A thrilling contest unfolded during the third place game at the Girls’ High School Championship, as Wisconsin rivals Divine Savior (DSHA) and Catholic Memorial faced off in the penultimate match of the tournament. The two teams saw each other at the Midwest Championship weeks ago, and the same tight battle unfolded. But it was Divine Savior that held onto a narrow margin to win 10-8.
“We’ve played them before, so we knew we could beat them,” DSHA senior lock Tess Battiola said. “Our coaches know each other, we know each other and their style. The con is we came all the way to California to play them again. Ideally, we would have played in the championship final against Fallbrook, but it worked out differently, and we took this game.”
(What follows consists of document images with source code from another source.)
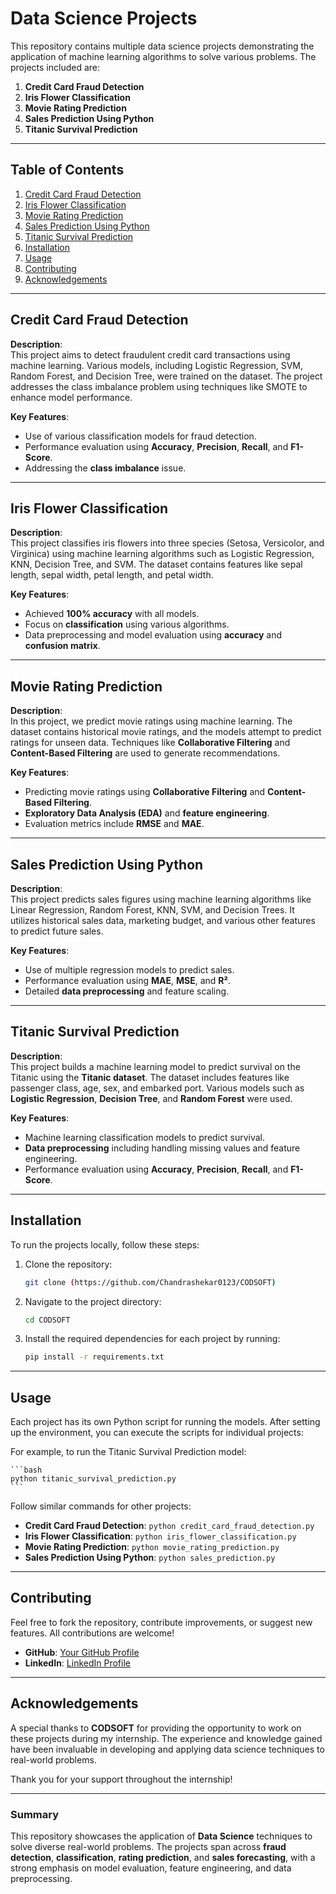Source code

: # Data Science Projects

This repository contains multiple data science projects demonstrating the application of machine learning algorithms to solve various problems. The projects included are:

1. **Credit Card Fraud Detection**
2. **Iris Flower Classification**
3. **Movie Rating Prediction**
4. **Sales Prediction Using Python**
5. **Titanic Survival Prediction**

---

## **Table of Contents**

1. [Credit Card Fraud Detection](#credit-card-fraud-detection)
2. [Iris Flower Classification](#iris-flower-classification)
3. [Movie Rating Prediction](#movie-rating-prediction)
4. [Sales Prediction Using Python](#sales-prediction-using-python)
5. [Titanic Survival Prediction](#titanic-survival-prediction)
6. [Installation](#installation)
7. [Usage](#usage)
8. [Contributing](#contributing)
9. [Acknowledgements](#acknowledgements)

---

## **Credit Card Fraud Detection**

**Description**:  
This project aims to detect fraudulent credit card transactions using machine learning. Various models, including Logistic Regression, SVM, Random Forest, and Decision Tree, were trained on the dataset. The project addresses the class imbalance problem using techniques like SMOTE to enhance model performance.

**Key Features**:
- Use of various classification models for fraud detection.
- Performance evaluation using **Accuracy**, **Precision**, **Recall**, and **F1-Score**.
- Addressing the **class imbalance** issue.

---

## **Iris Flower Classification**

**Description**:  
This project classifies iris flowers into three species (Setosa, Versicolor, and Virginica) using machine learning algorithms such as Logistic Regression, KNN, Decision Tree, and SVM. The dataset contains features like sepal length, sepal width, petal length, and petal width.

**Key Features**:
- Achieved **100% accuracy** with all models.
- Focus on **classification** using various algorithms.
- Data preprocessing and model evaluation using **accuracy** and **confusion matrix**.

---

## **Movie Rating Prediction**

**Description**:  
In this project, we predict movie ratings using machine learning. The dataset contains historical movie ratings, and the models attempt to predict ratings for unseen data. Techniques like **Collaborative Filtering** and **Content-Based Filtering** are used to generate recommendations.

**Key Features**:
- Predicting movie ratings using **Collaborative Filtering** and **Content-Based Filtering**.
- **Exploratory Data Analysis (EDA)** and **feature engineering**.
- Evaluation metrics include **RMSE** and **MAE**.

---

## **Sales Prediction Using Python**

**Description**:  
This project predicts sales figures using machine learning algorithms like Linear Regression, Random Forest, KNN, SVM, and Decision Trees. It utilizes historical sales data, marketing budget, and various other features to predict future sales.

**Key Features**:
- Use of multiple regression models to predict sales.
- Performance evaluation using **MAE**, **MSE**, and **R²**.
- Detailed **data preprocessing** and feature scaling.

---

## **Titanic Survival Prediction**

**Description**:  
This project builds a machine learning model to predict survival on the Titanic using the **Titanic dataset**. The dataset includes features like passenger class, age, sex, and embarked port. Various models such as **Logistic Regression**, **Decision Tree**, and **Random Forest** were used.

**Key Features**:
- Machine learning classification models to predict survival.
- **Data preprocessing** including handling missing values and feature engineering.
- Performance evaluation using **Accuracy**, **Precision**, **Recall**, and **F1-Score**.

---

## **Installation**

To run the projects locally, follow these steps:

1. Clone the repository:

    ```bash
    git clone (https://github.com/Chandrashekar0123/CODSOFT)
    ```

2. Navigate to the project directory:

    ```bash
    cd CODSOFT
    ```

3. Install the required dependencies for each project by running:

    ```bash
    pip install -r requirements.txt
    ```

---

## **Usage**

Each project has its own Python script for running the models. After setting up the environment, you can execute the scripts for individual projects:

For example, to run the Titanic Survival Prediction model:

    ```bash
    python titanic_survival_prediction.py
    ```

Follow similar commands for other projects:

- **Credit Card Fraud Detection**: `python credit_card_fraud_detection.py`
- **Iris Flower Classification**: `python iris_flower_classification.py`
- **Movie Rating Prediction**: `python movie_rating_prediction.py`
- **Sales Prediction Using Python**: `python sales_prediction.py`

---

## **Contributing**

Feel free to fork the repository, contribute improvements, or suggest new features. All contributions are welcome!

- **GitHub**: [Your GitHub Profile]((https://github.com/Chandrashekar0123))
- **LinkedIn**: [LinkedIn Profile](https://www.linkedin.com/in/k-chandra-shekar-reddy-344793287/)

---


## **Acknowledgements**

A special thanks to **CODSOFT** for providing the opportunity to work on these projects during my internship. The experience and knowledge gained have been invaluable in developing and applying data science techniques to real-world problems. 

Thank you for your support throughout the internship!

---

### **Summary**

This repository showcases the application of **Data Science** techniques to solve diverse real-world problems. The projects span across **fraud detection**, **classification**, **rating prediction**, and **sales forecasting**, with a strong emphasis on model evaluation, feature engineering, and data preprocessing.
While the game was relatively clean, one could glean that this rivalry wasn’t necessarily a friendly one.
“Between the players, there’s a lot of not-good vibes,” Battiola said, “but when we’re playing, we’re not yelling at each other. Everything was classy. Everyone wants to kick us down because we have such a history at nationals, but we don’t focus on that. We play our best regardless of who our opponent is.”
Divine Savior lived up to that statement right from the get-go, as outside center Tierra Henry cut through covering defenders for a dazzling 50-meter try two minutes into the game. Henry has only been playing rugby for a season, and today marked the first time she started for the A side.
“I didn’t know what to expect,” Henry said of the championship experience. “It’s a new sport for me, but I just love it. And I guess I was good enough to play, so it’s crazy being here.”
The Holy Angels stayed on the front foot, and five minutes later, flanker Claire Claussen dotted down for the 10-0 lead. Seven minutes in, and DSHA was done scoring for the day.
Catholic Memorial was down but not out, and responded well to the 10-point deficit. Flyhalf Katie Dries’ boot was integral to keeping her side in DSHA’s end, and she certainly was the MVP for her side. Unfortunately, Catholic didn’t vary its attack much. They got some good go-forward from players like lock Emma Metz, then worked the ball wide but didn’t have the speed to really make any ground – with the exception of miniature wing Rebecca Haight and fullback Sarah Dillett when she inserted. Catholic always had another line awaiting the outlet pass, but it was too concerned with getting the ball wide, and players weren’t running onto the ball or really challenging the defense.
Catholic did do an excellent job of running through phases and maintaining possession, but it just wasn’t translating into points. Finally, in the 52nd minute, Dries smartly opted for the penalty kick, although off center. She split the posts with ease and pulled with seven.
Catholic had a few long stands inside DHSA’s 22 meter, but the defense held and continued to drive the flat attack backward. In the 67th minute, another ball started down the line, and Dillett started streaking sideways in hopes of breaking around the corner. Haight was in support but she didn’t attempt to straighten up, so Dillett took the ball herself and found just enough room to ground it in the corner, 10-8.
It would have been a miracle if Dries slotted that conversion, which she didn’t, and there the score held for the rest of the game.
both teams had great performances this weekend, and both are disappointed they didn't qualify for the final. Catholic Memorial took an early lead on eventual champion Fallbrook in the semis and was only down 17-15 at half before losing 28-15. Fallbrook fell to Lakewood 19-0 in the semis.
“Every year, our competition gets better,” Battiola said. “We’re not used to playing when we’re behind on points, so if we had a little more experience coming from behind, then we could have done better in our loss [against Lakewood in the semifinals]. We’d know how to handle ourselves after getting scored on twice in a row, and to understand that it’s not the end of the game. It’s not something you can practice, but it’s something we could’ve done differently.
“There’s a small amount of disappoint [not playing in the final] – especially as a senior,” Battiola continued. “You want to bring back that championship game for your team. We played our hardest, but it wasn’t meant to be, and I’m still proud of us. And there are two really good teams playing in the final.”
DSHA is still one of the best teams in the country, as is Catholic Memorial, and Wisconsin can be proud to call them both their own.